I rarely clean the glass of my MES 40.  Why bother?  But if I were to do so, I'd probably use very hot water steamed rags or ??????  Do you realize how many wonderful smokes it took me to get the glass to look like that?   And erase it?   Now?


----------



## beuregard (Jan 19, 2017)

Use ashes out of a fireplace on a wet rag. Wipe onto glass, then wipe off with clean wet towel.


----------



## tallbm (Jan 19, 2017)

Being a new MES40 owner I've cleaned it with ashes from the pellets and a wet paper towel.  It isn't difficult work but it's more difficult than what I would like.

I THINK I may take the razor blade glass cleaning route.  When cleaning glass of sticky or stubborn stuff there are devices you put a razor into and just scrap.  As long as I don't hit the rubber around the glass I should be able to clean 95% of it safely with less effort than scrubbing with ashes and wet paper towels.

Obviously I'll hit with a wet towel at the end :)

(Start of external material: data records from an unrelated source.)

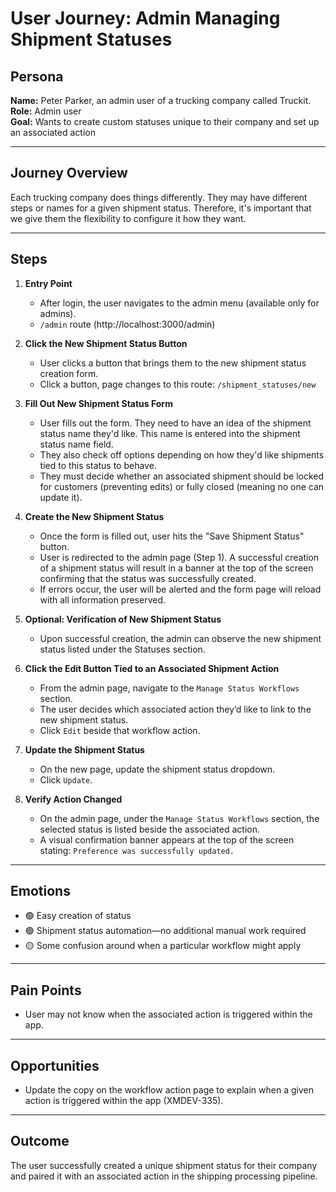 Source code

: # User Journey: Admin Managing Shipment Statuses

## Persona

**Name:** Peter Parker, an admin user of a trucking company called Truckit.  
**Role:** Admin user  
**Goal:** Wants to create custom statuses unique to their company and set up an associated action

---

## Journey Overview

Each trucking company does things differently. They may have different steps or names for a given shipment status. Therefore, it's important that we give them the flexibility to configure it how they want.

---

## Steps

1. **Entry Point**

   - After login, the user navigates to the admin menu (available only for admins).
   - `/admin` route (http://localhost:3000/admin)

2. **Click the New Shipment Status Button**

   - User clicks a button that brings them to the new shipment status creation form.
   - Click a button, page changes to this route: `/shipment_statuses/new`

3. **Fill Out New Shipment Status Form**

   - User fills out the form. They need to have an idea of the shipment status name they'd like. This name is entered into the shipment status name field.
   - They also check off options depending on how they'd like shipments tied to this status to behave.
   - They must decide whether an associated shipment should be locked for customers (preventing edits) or fully closed (meaning no one can update it).

4. **Create the New Shipment Status**

   - Once the form is filled out, user hits the "Save Shipment Status" button.
   - User is redirected to the admin page (Step 1). A successful creation of a shipment status will result in a banner at the top of the screen confirming that the status was successfully created.
   - If errors occur, the user will be alerted and the form page will reload with all information preserved.

5. **Optional: Verification of New Shipment Status**

   - Upon successful creation, the admin can observe the new shipment status listed under the Statuses section.

6. **Click the Edit Button Tied to an Associated Shipment Action**

   - From the admin page, navigate to the `Manage Status Workflows` section.
   - The user decides which associated action they’d like to link to the new shipment status.
   - Click `Edit` beside that workflow action.

7. **Update the Shipment Status**

   - On the new page, update the shipment status dropdown.
   - Click `Update`.

8. **Verify Action Changed**

   - On the admin page, under the `Manage Status Workflows` section, the selected status is listed beside the associated action.
   - A visual confirmation banner appears at the top of the screen stating: `Preference was successfully updated.`

---

## Emotions

- 🟢 Easy creation of status
- 🟢 Shipment status automation—no additional manual work required
- 🟡 Some confusion around when a particular workflow might apply

---

## Pain Points

- User may not know when the associated action is triggered within the app.

---

## Opportunities

- Update the copy on the workflow action page to explain when a given action is triggered within the app (XMDEV-335).

---

## Outcome

The user successfully created a unique shipment status for their company and paired it with an associated action in the shipping processing pipeline.

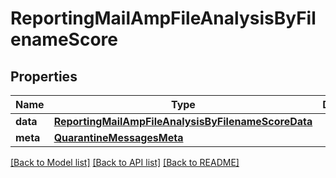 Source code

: # ReportingMailAmpFileAnalysisByFilenameScore

## Properties
Name | Type | Description | Notes
------------ | ------------- | ------------- | -------------
**data** | [**ReportingMailAmpFileAnalysisByFilenameScoreData**](ReportingMailAmpFileAnalysisByFilenameScoreData.md) |  | [optional] 
**meta** | [**QuarantineMessagesMeta**](QuarantineMessagesMeta.md) |  | [optional] 

[[Back to Model list]](../README.md#documentation-for-models) [[Back to API list]](../README.md#documentation-for-api-endpoints) [[Back to README]](../README.md)

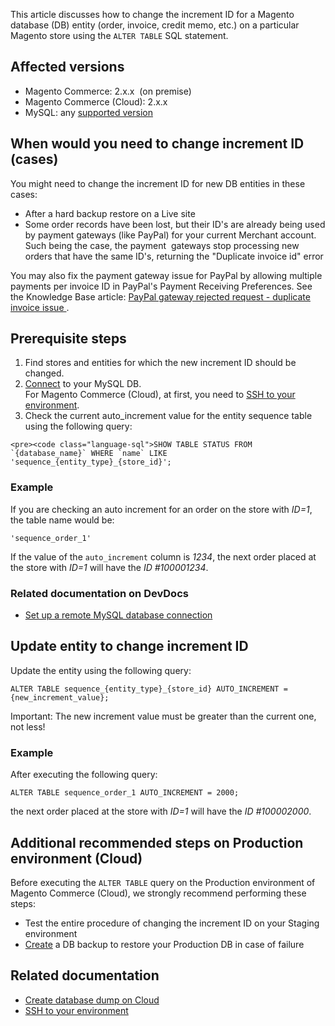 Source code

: This article discusses how to change the increment ID for a Magento database (DB) entity (order, invoice, credit memo, etc.) on a particular Magento store using the `` ALTER TABLE `` SQL statement.

## Affected versions

*   Magento Commerce: 2.x.x&nbsp; (on premise)
*   Magento Commerce (Cloud): 2.x.x
*   MySQL: any [supported version](https://devdocs.magento.com/guides/v2.2/install-gde/system-requirements-tech.html#database)

## When would you need to change increment ID (cases)

You might need to change the increment ID for new DB entities in these cases:

*   After a hard backup restore on a Live site
*   Some order records have been lost, but their ID's are already being used by payment gateways (like PayPal) for your current Merchant account. Such being the case, the payment &nbsp;gateways stop processing new orders that have the same ID's, returning the&nbsp;"Duplicate invoice id" error

<p class="info">You may also fix the payment gateway issue for PayPal by&nbsp;allowing multiple payments per invoice ID in PayPal's Payment Receiving Preferences. See the Knowledge Base article:&nbsp;<a href="https://support.magento.com/hc/en-us/articles/115002457473">PayPal gateway rejected request - duplicate invoice issue </a>.</p>

## Prerequisite steps

1.   Find stores and entities for which the new increment ID should be changed.
2.   [Connect](https://devdocs.magento.com/guides/v2.2/install-gde/prereq/mysql_remote.html) to your MySQL DB.   
    For Magento Commerce (Cloud), at first, you need to [SSH to your environment](http://devdocs.magento.com/guides/v2.2/cloud/env/environments-ssh.html#ssh).
3.   Check the current auto\_increment value for the entity sequence table using the following query:  
    
    
    <pre><code class="language-sql">SHOW TABLE STATUS FROM `{database_name}` WHERE `name` LIKE 'sequence_{entity_type}_{store_id}';
</code></pre>
    
    

### Example

If you are checking an auto increment for an order on the store with _ID=1_, the table name would be:

<pre><code class="language-sql">'sequence_order_1'</code></pre>

If the value of the `` auto_increment `` column is _1234_, the next order placed at the store with _ID=1_ will have the _ID \#100001234_.

### Related documentation on DevDocs

*   [Set up a remote MySQL database connection](https://devdocs.magento.com/guides/v2.2/install-gde/prereq/mysql_remote.html)

## Update entity to change increment ID

Update the entity using the following query:

<pre><code class="language-sql">ALTER TABLE sequence_{entity_type}_{store_id} AUTO_INCREMENT = {new_increment_value};</code></pre>

<p class="warning">Important: The new increment value must be greater than the current one, not less!</p>

### Example

After executing the following query:

<pre><code class="language-sql">ALTER TABLE sequence_order_1 AUTO_INCREMENT = 2000;</code></pre>

the next order placed at the store with _ID=1_ will have the&nbsp;_ID&nbsp;\#100002000_.

## Additional recommended steps on Production environment (Cloud)&nbsp;

Before executing the `` ALTER TABLE `` query on the Production environment of Magento Commerce (Cloud), we strongly recommend performing these steps:

*   Test the entire procedure of changing the increment ID on your Staging environment
*   [Create](https://support.magento.com/hc/en-us/articles/360003254334) a DB backup to restore your Production DB in case of failure

## Related documentation

*   [Create database dump on Cloud](https://support.magento.com/hc/en-us/articles/360003254334)
*   [SSH to your environment](http://devdocs.magento.com/guides/v2.2/cloud/env/environments-ssh.html#ssh) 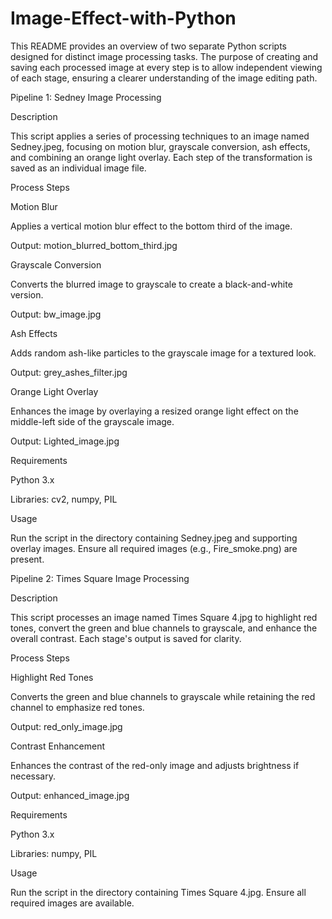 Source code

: # Image-Effect-with-Python
This README provides an overview of two separate Python scripts designed for distinct image processing tasks. The purpose of creating and saving each processed image at every step is to allow independent viewing of each stage, ensuring a clearer understanding of the image editing path.

Pipeline 1: Sedney Image Processing

Description

This script applies a series of processing techniques to an image named Sedney.jpeg, focusing on motion blur, grayscale conversion, ash effects, and combining an orange light overlay. Each step of the transformation is saved as an individual image file.

Process Steps

Motion Blur

Applies a vertical motion blur effect to the bottom third of the image.

Output: motion_blurred_bottom_third.jpg

Grayscale Conversion

Converts the blurred image to grayscale to create a black-and-white version.

Output: bw_image.jpg

Ash Effects

Adds random ash-like particles to the grayscale image for a textured look.

Output: grey_ashes_filter.jpg

Orange Light Overlay

Enhances the image by overlaying a resized orange light effect on the middle-left side of the grayscale image.

Output: Lighted_image.jpg

Requirements

Python 3.x

Libraries: cv2, numpy, PIL

Usage

Run the script in the directory containing Sedney.jpeg and supporting overlay images. Ensure all required images (e.g., Fire_smoke.png) are present.

Pipeline 2: Times Square Image Processing

Description

This script processes an image named Times Square 4.jpg to highlight red tones, convert the green and blue channels to grayscale, and enhance the overall contrast. Each stage's output is saved for clarity.

Process Steps

Highlight Red Tones

Converts the green and blue channels to grayscale while retaining the red channel to emphasize red tones.

Output: red_only_image.jpg

Contrast Enhancement

Enhances the contrast of the red-only image and adjusts brightness if necessary.

Output: enhanced_image.jpg

Requirements

Python 3.x

Libraries: numpy, PIL

Usage

Run the script in the directory containing Times Square 4.jpg. Ensure all required images are available.

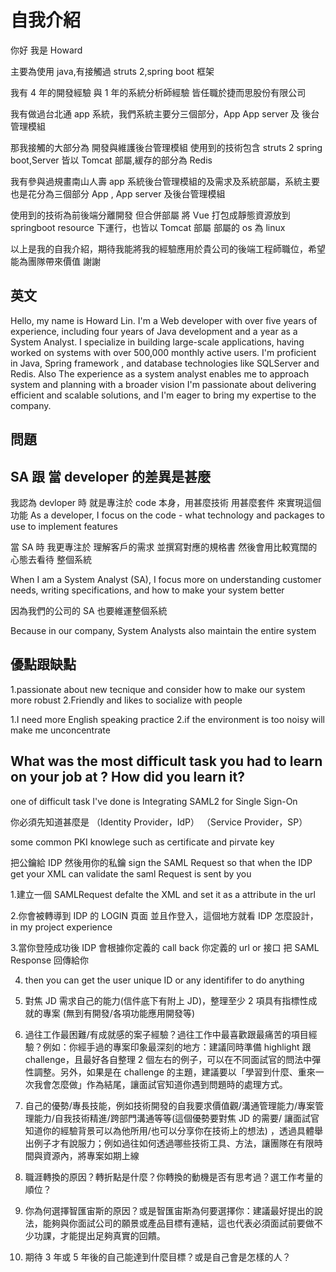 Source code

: # 自我介紹

你好 我是 Howard

主要為使用 java,有接觸過 struts 2,spring boot 框架

我有 4 年的開發經驗 與 1 年的系統分析師經驗 皆任職於捷而思股份有限公司

我有做過台北通 app 系統，我們系統主要分三個部分，App App server 及 後台管理模組

那我接觸的大部分為 開發與維護後台管理模組 使用到的技術包含 struts 2 spring boot,Server 皆以 Tomcat 部屬,緩存的部分為 Redis

我有參與過規畫南山人壽 app 系統後台管理模組的及需求及系統部屬，系統主要也是花分為三個部分 App , App server 及後台管理模組

使用到的技術為前後端分離開發 但合併部屬 將 Vue 打包成靜態資源放到 springboot resource 下運行，也皆以 Tomcat 部屬 部屬的 os 為 linux

以上是我的自我介紹，期待我能將我的經驗應用於貴公司的後端工程師職位，希望能為團隊帶來價值 謝謝

## 英文

Hello, my name is Howard Lin. I'm a Web developer with over five years of experience, including four years of Java development and a year as a System Analyst.
I specialize in building large-scale applications, having worked on systems with over 500,000 monthly active users.
I'm proficient in Java, Spring framework , and database technologies like SQLServer and Redis.
Also The experience as a system analyst enables me to approach system and planning with a broader vision
I'm passionate about delivering efficient and scalable solutions, and I'm eager to bring my expertise to the company.

## 問題

## SA 跟 當 developer 的差異是甚麼

我認為 devloper 時 就是專注於 code 本身，用甚麼技術 用甚麼套件 來實現這個功能
As a developer, I focus on the code - what technology and packages to use to implement features

當 SA 時 我更專注於 理解客戶的需求 並撰寫對應的規格書 然後會用比較寬闊的心態去看待 整個系統

When I am a System Analyst (SA), I focus more on understanding customer needs, writing specifications, and how to make your system better

因為我們的公司的 SA 也要維運整個系統

Because in our company, System Analysts also maintain the entire system

## 優點跟缺點

1.passionate about new tecnique and consider how to make our system more robust
2.Friendly and likes to socialize with people

1.I need more English speaking practice
2.if the environment is too noisy will make me unconcentrate

## What was the most difficult task you had to learn on your job at ? How did you learn it?

one of difficult task I've done is Integrating SAML2 for Single Sign-On

你必須先知道甚麼是
（Identity Provider，IdP）
（Service Provider，SP）

some common PKI knowlege such as certificate and pirvate key

把公鑰給 IDP 然後用你的私鑰 sign the SAML Request so that when the IDP get your XML can validate the saml Request is sent by you

1.建立一個 SAMLRequest defalte the XML and set it as a attribute in the url

2.你會被轉導到 IDP 的 LOGIN 頁面 並且作登入，這個地方就看 IDP 怎麼設計，in my project experience

3.當你登陸成功後 IDP 會根據你定義的 call back 你定義的 url or 接口 把 SAML Response 回傳給你

4. then you can get the user unique ID or any identififer to do anything

5. 對焦 JD 需求自己的能力(信件底下有附上 JD)，整理至少 2 項具有指標性成就的專案 (無到有開發/各項功能應用開發等)
6. 過往工作最困難/有成就感的案子經驗？過往工作中最喜歡跟最痛苦的項目經驗？例如：你經手過的專案印象最深刻的地方：建議同時準備 highlight 跟 challenge，且最好各自整理 2 個左右的例子，可以在不同面試官的問法中彈性調整。另外，如果是在 challenge 的主題，建議要以「學習到什麼、重來一次我會怎麼做」作為結尾，讓面試官知道你遇到問題時的處理方式。
7. 自己的優勢/專長技能，例如技術開發的自我要求價值觀/溝通管理能力/專案管理能力/自我技術精進/跨部門溝通等等(這個優勢要對焦 JD 的需要/ 讓面試官知道你的經驗背景可以為他所用/也可以分享你在技術上的想法) ，透過具體舉出例子才有說服力；例如過往如何透過哪些技術工具、方法，讓團隊在有限時間與資源內，將專案如期上線
8. 職涯轉換的原因？轉折點是什麼？你轉換的動機是否有思考過？選工作考量的順位？
9. 你為何選擇智匯宙斯的原因？或是智匯宙斯為何要選擇你：建議最好提出的說法，能夠與你面試公司的願景或產品目標有連結，這也代表必須面試前要做不少功課，才能提出足夠真實的回饋。
10. 期待 3 年或 5 年後的自己能達到什麼目標？或是自己會是怎樣的人？
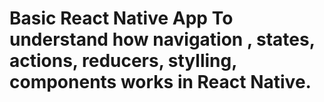 # Basic React Native App To understand  how navigation , states, actions, reducers, stylling, components works in React Native.
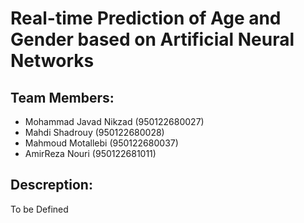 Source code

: # Real-time Prediction of Age and Gender based on Artificial Neural Networks

## Team Members:
- Mohammad Javad Nikzad (950122680027)
- Mahdi Shadrouy (950122680028)
- Mahmoud Motallebi (950122680037)
- AmirReza Nouri (950122681011)

## Descreption:
To be Defined

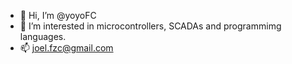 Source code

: - 👋 Hi, I’m @yoyoFC
- 👀 I’m interested in microcontrollers, SCADAs and programmimg languages. 
- 📫 joel.fzc@gmail.com

<!---
yoyoFC/yoyoFC is a ✨ special ✨ repository because its `README.md` (this file) appears on your GitHub profile.
You can click the Preview link to take a look at your changes.
--->
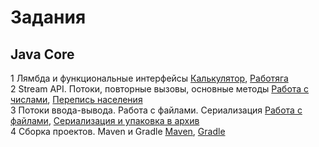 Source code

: # Задания
## Java Core
1 Лямбда и функциональные интерфейсы [Калькулятор](https://github.com/rusandal/Labda-Functional-interface), [Работяга](https://github.com/rusandal/lambdaWorker)  
2 Stream API. Потоки, повторные вызовы, основные методы [Работа с числами](https://github.com/rusandal/Stream-API), [Перепись населения](https://github.com/rusandal/Stream-API---Worker)  
3 Потоки ввода-вывода. Работа с файлами. Сериализация [Работа с файлами](https://github.com/rusandal/Save-and-Load-game/tree/master/Homework%206.1%20(Streams%20IO%2C%20Files%2C%20Serialization)/src), [Сериализация и упаковка в архив](https://github.com/rusandal/Save-and-Load-game/tree/master/Homework%206.2%20(SaveGame%26LoadGame)/src)  
4 Сборка проектов. Maven и Gradle [Maven](https://github.com/rusandal/myMaven), [Gradle](https://github.com/rusandal/myGradle)
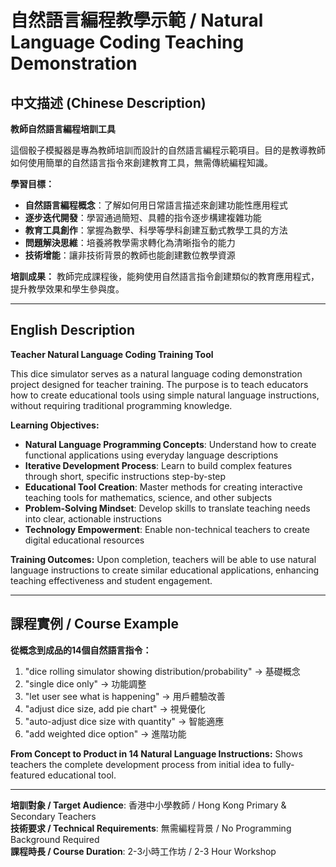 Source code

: # 自然語言編程教學示範 / Natural Language Coding Teaching Demonstration

## 中文描述 (Chinese Description)

**教師自然語言編程培訓工具**

這個骰子模擬器是專為教師培訓而設計的自然語言編程示範項目。目的是教導教師如何使用簡單的自然語言指令來創建教育工具，無需傳統編程知識。

**學習目標：**
- **自然語言編程概念**：了解如何用日常語言描述來創建功能性應用程式
- **逐步迭代開發**：學習通過簡短、具體的指令逐步構建複雜功能
- **教育工具創作**：掌握為數學、科學等學科創建互動式教學工具的方法
- **問題解決思維**：培養將教學需求轉化為清晰指令的能力
- **技術增能**：讓非技術背景的教師也能創建數位教學資源

**培訓成果：**
教師完成課程後，能夠使用自然語言指令創建類似的教育應用程式，提升教學效果和學生參與度。

---

## English Description

**Teacher Natural Language Coding Training Tool**

This dice simulator serves as a natural language coding demonstration project designed for teacher training. The purpose is to teach educators how to create educational tools using simple natural language instructions, without requiring traditional programming knowledge.

**Learning Objectives:**
- **Natural Language Programming Concepts**: Understand how to create functional applications using everyday language descriptions
- **Iterative Development Process**: Learn to build complex features through short, specific instructions step-by-step
- **Educational Tool Creation**: Master methods for creating interactive teaching tools for mathematics, science, and other subjects
- **Problem-Solving Mindset**: Develop skills to translate teaching needs into clear, actionable instructions
- **Technology Empowerment**: Enable non-technical teachers to create digital educational resources

**Training Outcomes:**
Upon completion, teachers will be able to use natural language instructions to create similar educational applications, enhancing teaching effectiveness and student engagement.

---

## 課程實例 / Course Example

**從概念到成品的14個自然語言指令：**
1. "dice rolling simulator showing distribution/probability" → 基礎概念
2. "single dice only" → 功能調整  
3. "let user see what is happening" → 用戶體驗改善
4. "adjust dice size, add pie chart" → 視覺優化
5. "auto-adjust dice size with quantity" → 智能適應
6. "add weighted dice option" → 進階功能

**From Concept to Product in 14 Natural Language Instructions:**
Shows teachers the complete development process from initial idea to fully-featured educational tool.

---

**培訓對象 / Target Audience**: 香港中小學教師 / Hong Kong Primary & Secondary Teachers  
**技術要求 / Technical Requirements**: 無需編程背景 / No Programming Background Required  
**課程時長 / Course Duration**: 2-3小時工作坊 / 2-3 Hour Workshop  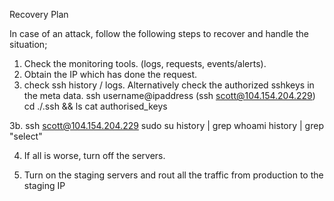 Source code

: Recovery Plan

In case of an attack, follow the following steps to recover and handle the situation;

1. Check the monitoring tools. (logs, requests, events/alerts).
2. Obtain the IP which has done the request.
3. check ssh history / logs. Alternatively check the authorized sshkeys in the meta data. 
ssh username@ipaddress (ssh scott@104.154.204.229)
cd ./.ssh && ls
cat authorised_keys 

3b. ssh scott@104.154.204.229
    sudo su
    history | grep whoami
    history | grep "select"

4. If all is worse, turn off the servers.

5. Turn on the staging servers and rout all the traffic from production to the staging IP

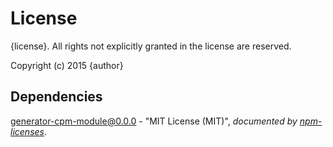 # License

{license}. All rights not explicitly granted in the license are reserved.

Copyright (c) 2015 {author}

## Dependencies
[generator-cpm-module@0.0.0](&quot;https://github.com/Cellarise/generator-cpm-module&quot;) - &quot;MIT License (MIT)&quot;, 
*documented by [npm-licenses](http://github.com/AceMetrix/npm-license.git)*. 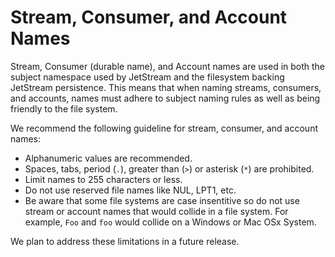 # Stream, Consumer, and Account Names

Stream, Consumer (durable name), and Account names are used in both the
subject namespace used by JetStream and the filesystem backing JetStream
persistence.  This means that when naming streams, consumers, and
accounts, names must adhere to subject naming rules as well as being
friendly to the file system.

We recommend the following guideline for stream, consumer, and account names:

* Alphanumeric values are recommended.
* Spaces, tabs, period \(`.`\), greater than \(`>`\) or asterisk \(`*`\) are prohibited.
* Limit names to 255 characters or less.
* Do not use reserved file names like NUL, LPT1, etc.
* Be aware that some file systems are case insentitive so do not
  use stream or account names that would collide in a file system.
  For example, `Foo` and `foo` would collide on a Windows or Mac OSx System.

 We plan to address these limitations in a future release.

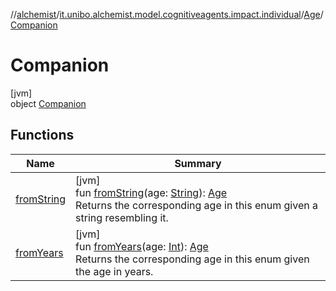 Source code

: //[alchemist](../../../../index.md)/[it.unibo.alchemist.model.cognitiveagents.impact.individual](../../index.md)/[Age](../index.md)/[Companion](index.md)

# Companion

[jvm]\
object [Companion](index.md)

## Functions

| Name | Summary |
|---|---|
| [fromString](from-string.md) | [jvm]<br>fun [fromString](from-string.md)(age: [String](https://kotlinlang.org/api/latest/jvm/stdlib/kotlin/-string/index.html)): [Age](../index.md)<br>Returns the corresponding age in this enum given a string resembling it. |
| [fromYears](from-years.md) | [jvm]<br>fun [fromYears](from-years.md)(age: [Int](https://kotlinlang.org/api/latest/jvm/stdlib/kotlin/-int/index.html)): [Age](../index.md)<br>Returns the corresponding age in this enum given the age in years. |
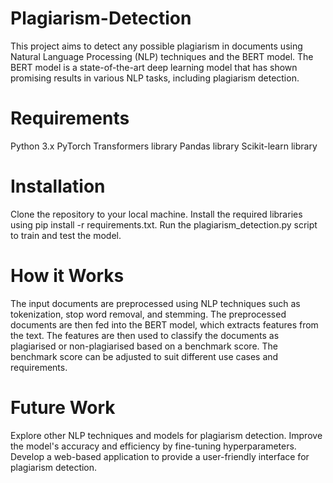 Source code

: # Plagiarism-Detection

This project aims to detect any possible plagiarism in documents using Natural Language Processing (NLP) techniques and the BERT model. The BERT model is a state-of-the-art deep learning model that has shown promising results in various NLP tasks, including plagiarism detection.

# Requirements
Python 3.x
PyTorch
Transformers library
Pandas library
Scikit-learn library

# Installation
Clone the repository to your local machine.
Install the required libraries using pip install -r requirements.txt.
Run the plagiarism_detection.py script to train and test the model.

# How it Works
The input documents are preprocessed using NLP techniques such as tokenization, stop word removal, and stemming.
The preprocessed documents are then fed into the BERT model, which extracts features from the text.
The features are then used to classify the documents as plagiarised or non-plagiarised based on a benchmark score.
The benchmark score can be adjusted to suit different use cases and requirements.

# Future Work
Explore other NLP techniques and models for plagiarism detection.
Improve the model's accuracy and efficiency by fine-tuning hyperparameters.
Develop a web-based application to provide a user-friendly interface for plagiarism detection.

I hope this gives some food for thought.


----------



## heavy hauler (Jan 19, 2017)

cmayna said:


> I rarely clean the glass of my MES 40.  Why bother?  But if I were to do so, I'd probably use very hot water steamed rags or ??????  Do you realize how many wonderful smokes it took me to get the glass to look like that?   And erase it?   Now?


Is that like ruining a $100 drunk on a $20 meal lol.


----------



## sigmo (Jan 19, 2017)

There's another thread about this subject on here somewhere.  And a lot of different ideas.

What I've found to work well is a teaspoon or two of TSP in a cup of warm water on a rag.

TSP is trisodium phosphate.  You can usually find it in the paint department of a hardware or "home store".

Do NOT get the all-too-common "TSP substitute".  It is NOT the same.  Read the label carefully, the manufacturers are sneaky with this.  It would be very easy to end up with the fake stuff and not realize it until you got home due what I consider to be very misleading labels.  Because TSP is a phosphate, it is a plant nutrient (good fertilizer).  Thus, if it gets into waterways, it can fertilize aquatic plants and algae, contributing to algal blooms, which can be a bad thing.  This is why efforts have been made to eliminate it from household cleaners and detergents. So manufacturers have had to come up with substitute formulas for their cleaning products.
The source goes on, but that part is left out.